Aber wer ist das eigentlich? Joss Whedon heißt der Mann, laut Aussagen von Fans verantwortlich für die besten Folgen der Serien »Buffy« und »Angel«. Was gern verschwiegen wird: Whedon verzapfte 1997 auch den unsäglichen vierten Teil der »Alien«-Reihe, den der arme Jean-Pierre Jeunet (»Die fabelhafte Welt der Amélie«) nun auf ewig als sein Hollywood-Debüt in seiner Filmografie stehen hat.

Für die Marvel-Bosse offenbar die passenden Argumente, um Whedon mit dem Prestigeobjekt des Hauses, der Heldenzusammenführung Avengers, zu betrauen. Heißt übersetzt: Vereine die Qualitäten der Erfolgsfilme »Iron Man«, »Der unglaubliche Hulk«, »Thor« sowie »Captain America« und forme daraus einen Film, der allen Charakteren gerecht wird, sie andererseits aber auch als Superclique präsentiert.

Nun will ich nicht verheimlichen, dass ich weder die Comics gelesen noch alle einzelnen Vorgängerfilme gesehen habe. Großen Anteil an dieser selbst auferlegten „Wissenslücke“ hat »Iron Man 2«, der angesichts seiner Überraschungsarmut und Inhaltsleere (offenbar ein altbekanntes Problem im Marvel-Filmuniversum, siehe oben) an Enttäuschungen nicht zu überbieten war.
Die zahlreichen Vorschusslorbeeren, Empfehlungen von Freunden und nicht zuletzt das gigantische Einspiel von über 200 Millionen Dollar noch vor US-Start weckten allerdings meine Neugier. Sollte es vielleicht doch noch einmal möglich sein, eine so amüsante, selbstironische und liebevolle Comicverfilmung zu erleben wie 2008, beim ersten »Iron Man«?

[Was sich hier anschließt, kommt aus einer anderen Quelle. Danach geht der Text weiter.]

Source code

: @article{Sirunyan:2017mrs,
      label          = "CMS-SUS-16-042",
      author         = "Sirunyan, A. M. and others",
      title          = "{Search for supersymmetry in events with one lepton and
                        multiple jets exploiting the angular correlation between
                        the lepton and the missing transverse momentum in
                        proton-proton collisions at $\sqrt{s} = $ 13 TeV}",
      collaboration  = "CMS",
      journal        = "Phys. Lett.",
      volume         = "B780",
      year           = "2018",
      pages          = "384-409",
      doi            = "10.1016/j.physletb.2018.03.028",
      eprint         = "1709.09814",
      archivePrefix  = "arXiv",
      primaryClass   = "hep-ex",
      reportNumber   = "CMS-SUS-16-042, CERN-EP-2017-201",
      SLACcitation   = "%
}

Schon die erste Szene, eine Totale auf die Kommandozentrale der Superhelden, erschrickt: Ein derart schlecht animierter Helikopter in einer 220-Millionen-Dollar-Produktion? Zwar bessern sich die Zutaten aus dem Computer mit zunehmender Laufzeit, doch weder der als Loki wiederkehrende Tom Hiddleston mit seinem fürchterlich übertrieben zur Schau gestellten diabolischen Grinsen, noch seine Eroberungspläne erreichen jemals ein bedrohliches Level. Apropos: Wenn es schon zu einem Aufeinandertreffen sämtlicher Hollywood- Großverdiener kommt, wieso wagt man nicht auch ein neues, höheres Level an Tempo, Witz und Schauwerten? Stattdessen bleibt Robert Downey Jr. alias »Iron Man« der komödiantische Alleinunterhalter, während Scarlett Johansson ebenso überraschungsarm wie kindisch eingeführt wird (an einen Stuhl gefesselt befreit sie sich von drei Peinigern, während ein Kollege am Telefon wartet) und ansonsten nur ihren hübschen Lederhintern in die Kamera recken darf. Mädel, Du kannst doch schauspielern?! Dann tu es doch!!!

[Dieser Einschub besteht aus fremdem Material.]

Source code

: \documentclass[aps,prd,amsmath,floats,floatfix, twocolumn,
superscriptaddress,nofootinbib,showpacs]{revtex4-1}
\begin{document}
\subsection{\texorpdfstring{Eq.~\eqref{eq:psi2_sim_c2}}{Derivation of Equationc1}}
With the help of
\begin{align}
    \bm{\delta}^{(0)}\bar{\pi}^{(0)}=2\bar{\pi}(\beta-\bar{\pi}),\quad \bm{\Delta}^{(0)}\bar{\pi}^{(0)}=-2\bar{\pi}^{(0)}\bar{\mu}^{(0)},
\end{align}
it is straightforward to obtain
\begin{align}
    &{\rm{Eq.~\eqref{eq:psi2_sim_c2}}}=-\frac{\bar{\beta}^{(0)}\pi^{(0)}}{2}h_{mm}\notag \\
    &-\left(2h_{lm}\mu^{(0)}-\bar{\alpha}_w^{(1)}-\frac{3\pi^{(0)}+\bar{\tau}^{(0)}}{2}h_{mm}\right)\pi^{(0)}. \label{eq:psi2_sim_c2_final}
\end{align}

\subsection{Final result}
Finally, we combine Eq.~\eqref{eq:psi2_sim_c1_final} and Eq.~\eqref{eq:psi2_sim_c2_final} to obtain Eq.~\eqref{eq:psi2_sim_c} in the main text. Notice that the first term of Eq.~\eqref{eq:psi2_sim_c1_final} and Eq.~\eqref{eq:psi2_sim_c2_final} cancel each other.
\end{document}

Überhaupt entsteht der Eindruck, dass Whedon keinen Schimmer hat, was er mit seinen vielen Alphamännchen anstellen soll. Selbst deren Wortgefechte verlieren schnell ihren Reiz, speisen die sich doch überwiegend aus Gags, die meilenweit im Voraus ihre Pointe erahnen lassen. Aus Ermangelung an Bösewichtern lässt er Loki in der Filmmitte ebenso vorhersehbar entkommen, nur um seine Helden anschließend im ewig gleichen Set noch einmal ihre ermüdenden Monologe halten zu lassen. Bezeichnend: Während Lokis Flucht degradiert das Drehbuch Iron Man zum Mechaniker, der außerhalb des Luftschiffs ein paar Schrauben drehen darf und dehnt diese Episode auf beinahe 15 Minuten aus. Was ein Knaller!

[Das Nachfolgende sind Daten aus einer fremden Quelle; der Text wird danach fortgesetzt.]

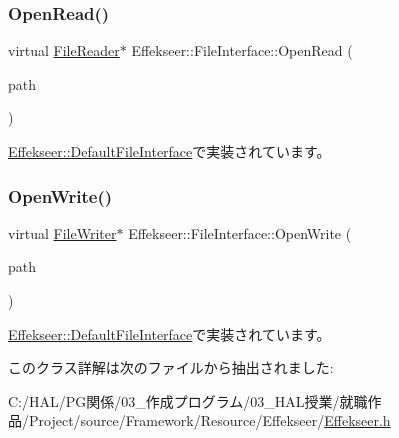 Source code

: \subsubsection{\texorpdfstring{Open\+Read()}{OpenRead()}}
{\footnotesize\ttfamily virtual \mbox{\hyperlink{class_effekseer_1_1_file_reader}{File\+Reader}}$\ast$ Effekseer\+::\+File\+Interface\+::\+Open\+Read (\begin{DoxyParamCaption}\item[{const \mbox{\hyperlink{_effekseer_8h_a50b026abea014b47854bcd835b3b6233}{E\+F\+K\+\_\+\+C\+H\+AR}} $\ast$}]{path }\end{DoxyParamCaption})\hspace{0.3cm}{\ttfamily [pure virtual]}}



\mbox{\hyperlink{class_effekseer_1_1_default_file_interface_a03d6224d1eb0124a21f42c578e447d51}{Effekseer\+::\+Default\+File\+Interface}}で実装されています。

\mbox{\label{class_effekseer_1_1_file_interface_a1e60cb81a5cae39b37e44570ef693d91}} 
\subsubsection{\texorpdfstring{Open\+Write()}{OpenWrite()}}
{\footnotesize\ttfamily virtual \mbox{\hyperlink{class_effekseer_1_1_file_writer}{File\+Writer}}$\ast$ Effekseer\+::\+File\+Interface\+::\+Open\+Write (\begin{DoxyParamCaption}\item[{const \mbox{\hyperlink{_effekseer_8h_a50b026abea014b47854bcd835b3b6233}{E\+F\+K\+\_\+\+C\+H\+AR}} $\ast$}]{path }\end{DoxyParamCaption})\hspace{0.3cm}{\ttfamily [pure virtual]}}



\mbox{\hyperlink{class_effekseer_1_1_default_file_interface_aecbcd4350ca701360dcea88a2c5f9c64}{Effekseer\+::\+Default\+File\+Interface}}で実装されています。



このクラス詳解は次のファイルから抽出されました\+:\begin{DoxyCompactItemize}
\item 
C\+:/\+H\+A\+L/\+P\+G関係/03\+\_\+作成プログラム/03\+\_\+\+H\+A\+L授業/就職作品/\+Project/source/\+Framework/\+Resource/\+Effekseer/\mbox{\hyperlink{_effekseer_8h}{Effekseer.\+h}}\end{DoxyCompactItemize}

Für das Finale, das offenbar in den Ruinen vom »Transformers 3«-Dreh entstand, lässt Whedon zwar eine ganze Stadt in Schutt und Asche ballern: Die uninspirierte, langweilige und von überflüssigen, coolen Posen durchzogene Choreografie der Kampf- und Actionszenen bestätigt allerdings den Verdacht, keinen Visionär, sondern lediglich einen passablen Strippenzieher auf dem Regiestuhl vorzufinden.

Kein WOW!-Effekt, keine Finesse, keine Überraschungen: Avengers ist eine der großen Enttäuschungen des Blockbuster-Jahres, ein Potpourri aus Standards auf allen Ebenen und ein weiteres Beispiel für den Glückstreffer »Iron Man«, mit dem 2008 ein neues Kapitel in Bezug auf Comicverfilmungen aufgeschlagen werden sollte. Wie sich jetzt zeigt, war dies wohl nur eine einmalige, streng limitierte Sonderauflage.